** DATASET follows **
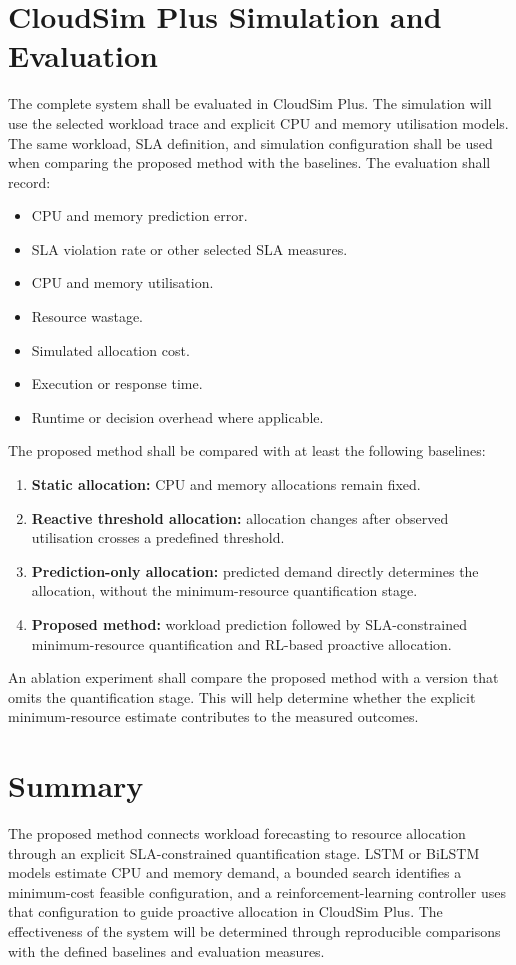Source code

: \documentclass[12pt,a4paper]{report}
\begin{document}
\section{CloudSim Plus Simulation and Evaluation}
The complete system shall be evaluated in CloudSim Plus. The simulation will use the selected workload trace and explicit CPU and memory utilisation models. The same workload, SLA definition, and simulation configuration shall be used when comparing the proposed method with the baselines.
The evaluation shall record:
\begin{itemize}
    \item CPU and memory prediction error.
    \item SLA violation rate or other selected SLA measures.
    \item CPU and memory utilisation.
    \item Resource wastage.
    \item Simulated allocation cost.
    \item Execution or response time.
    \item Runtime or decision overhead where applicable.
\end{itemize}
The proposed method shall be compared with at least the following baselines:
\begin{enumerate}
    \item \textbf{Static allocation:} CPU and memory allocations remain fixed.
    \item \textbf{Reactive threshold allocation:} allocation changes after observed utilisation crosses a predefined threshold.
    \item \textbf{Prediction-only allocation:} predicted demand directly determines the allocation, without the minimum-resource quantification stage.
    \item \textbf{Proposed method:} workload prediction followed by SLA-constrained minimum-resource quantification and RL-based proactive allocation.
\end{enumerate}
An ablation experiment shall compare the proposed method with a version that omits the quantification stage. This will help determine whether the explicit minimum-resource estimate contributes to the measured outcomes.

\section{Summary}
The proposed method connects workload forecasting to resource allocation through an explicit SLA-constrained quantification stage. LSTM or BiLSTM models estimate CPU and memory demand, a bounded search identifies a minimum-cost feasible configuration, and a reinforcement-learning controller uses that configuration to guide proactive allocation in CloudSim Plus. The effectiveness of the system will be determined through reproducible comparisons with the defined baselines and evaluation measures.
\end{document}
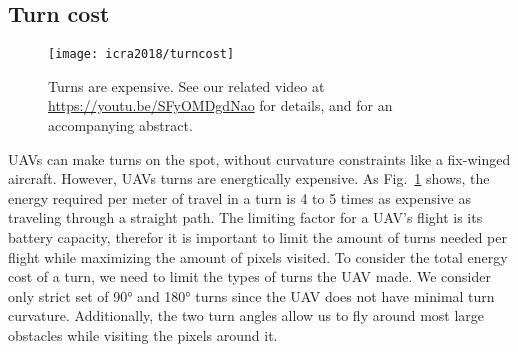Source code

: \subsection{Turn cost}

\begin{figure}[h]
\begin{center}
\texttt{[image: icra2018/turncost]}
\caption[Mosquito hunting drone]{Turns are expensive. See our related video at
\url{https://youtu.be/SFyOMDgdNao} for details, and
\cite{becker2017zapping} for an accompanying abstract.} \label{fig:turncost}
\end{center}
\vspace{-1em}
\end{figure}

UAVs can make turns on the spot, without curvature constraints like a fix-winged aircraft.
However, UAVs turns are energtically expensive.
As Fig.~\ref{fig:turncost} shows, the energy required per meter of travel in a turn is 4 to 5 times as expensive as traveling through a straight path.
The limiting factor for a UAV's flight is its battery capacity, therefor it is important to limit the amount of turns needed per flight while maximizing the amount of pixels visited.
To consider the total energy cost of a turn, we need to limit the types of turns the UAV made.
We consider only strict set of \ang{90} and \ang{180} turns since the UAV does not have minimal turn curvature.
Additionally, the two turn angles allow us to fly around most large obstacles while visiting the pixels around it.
** End of DATASET **
WHAT YOU WILL DO. Check the data for the word "without" and pull out the lines that have it.

RESPONSE TO THIS TASK.
    \item \textbf{Prediction-only allocation:} predicted demand directly determines the allocation, without the minimum-resource quantification stage.
UAVs can make turns on the spot, without curvature constraints like a fix-winged aircraft.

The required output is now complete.